The precious metal retreated from eight-year highs on Tuesday after Reddit-fueled traders set their sights on the metals market in Monday’s session, driving the price of silver up 8% in a day.
But while retail traders may have been responsible for recent double- and triple-digit percentage moves in stocks including GameStop, their short squeeze play may not work on silver, GraniteShares founder and CEO William Rhind told CNBC’s “ETF Edge” on Monday.
“I don’t think what happened in GameStop will happen to something like silver,” said Rhind, whose firm runs the GraniteShares Bloomberg Commodity Broad Strategy ETF (COMB), 5% of which is invested in the metal.
While silver is perceived as having high short activity from professional investors and the banks — providing an ideal “villain” for the speculative crowd — the majority of it is “legitimate,” Rhind said.
“Banks are short the silver market because they have very legitimate commercial interests in doing so,” he said. “They borrow metal, silver, from the market for their customers. Those customers could be refiners, they could be mining companies, but typically, it’s legitimate activity.”
Though regulators have loosened some trading restrictions in the last year, the Volcker Rule — which largely banned proprietary trading by banks — is “still in place to limit the exact same activity that retail investors are now claiming still exists within the banks,” the CEO said.
And the silver market’s safeguards don’t stop there, Rhind said.
He estimated that the market cap for physical silver is worth some $30 billion, nearly 20 times larger than GameStop’s was before its meteoric rise.

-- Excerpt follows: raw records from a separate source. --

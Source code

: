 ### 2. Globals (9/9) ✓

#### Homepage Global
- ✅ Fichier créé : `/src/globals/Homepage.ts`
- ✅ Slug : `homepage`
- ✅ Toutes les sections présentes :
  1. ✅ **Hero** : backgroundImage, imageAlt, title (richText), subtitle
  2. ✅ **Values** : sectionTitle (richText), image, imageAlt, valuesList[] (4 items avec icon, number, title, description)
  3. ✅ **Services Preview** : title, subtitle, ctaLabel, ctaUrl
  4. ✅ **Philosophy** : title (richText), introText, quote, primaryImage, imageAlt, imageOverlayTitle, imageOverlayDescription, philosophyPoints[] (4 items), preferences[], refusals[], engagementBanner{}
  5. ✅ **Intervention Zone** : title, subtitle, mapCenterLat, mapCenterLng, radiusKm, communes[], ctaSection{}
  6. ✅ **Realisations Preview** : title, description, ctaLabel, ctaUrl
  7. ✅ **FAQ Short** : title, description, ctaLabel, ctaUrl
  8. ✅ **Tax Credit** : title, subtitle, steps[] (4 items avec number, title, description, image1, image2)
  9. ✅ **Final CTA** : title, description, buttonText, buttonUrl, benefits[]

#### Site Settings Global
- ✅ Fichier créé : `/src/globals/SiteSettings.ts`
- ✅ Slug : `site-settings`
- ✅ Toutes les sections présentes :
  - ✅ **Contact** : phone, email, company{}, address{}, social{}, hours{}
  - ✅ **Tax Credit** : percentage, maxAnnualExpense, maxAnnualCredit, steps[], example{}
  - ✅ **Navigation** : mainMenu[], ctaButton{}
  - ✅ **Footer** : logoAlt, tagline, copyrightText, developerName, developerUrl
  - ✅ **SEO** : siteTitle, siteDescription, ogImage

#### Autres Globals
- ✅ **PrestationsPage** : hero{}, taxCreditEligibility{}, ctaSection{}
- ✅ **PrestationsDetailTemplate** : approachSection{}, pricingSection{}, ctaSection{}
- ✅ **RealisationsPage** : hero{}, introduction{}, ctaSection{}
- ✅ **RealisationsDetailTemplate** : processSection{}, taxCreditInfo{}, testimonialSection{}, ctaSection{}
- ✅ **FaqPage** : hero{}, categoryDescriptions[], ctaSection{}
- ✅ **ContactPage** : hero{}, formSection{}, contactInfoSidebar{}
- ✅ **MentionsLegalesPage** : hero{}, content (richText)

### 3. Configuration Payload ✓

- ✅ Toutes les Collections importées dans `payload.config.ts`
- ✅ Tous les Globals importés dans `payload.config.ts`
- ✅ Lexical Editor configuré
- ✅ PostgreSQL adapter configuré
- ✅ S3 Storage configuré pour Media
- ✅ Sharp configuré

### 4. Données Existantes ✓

The silver market is also flush with supply, “be it in the professional market, be it futures or also physical supply via recycling coming back into the market at higher prices,” he said.
There are also the regulators, particularly the Commodity Futures Trading Commission and the exchanges, who set margin requirements with the goal of limiting risk and volatility, he said.
The Chicago Mercantile Exchange increased its margins for silver on Tuesday to normalize for the rising volatility.
COMB hit a high not seen since Dec. 27, 2019, in early Tuesday trading. The iShares Silver Trust (SLV) fell more than 7%.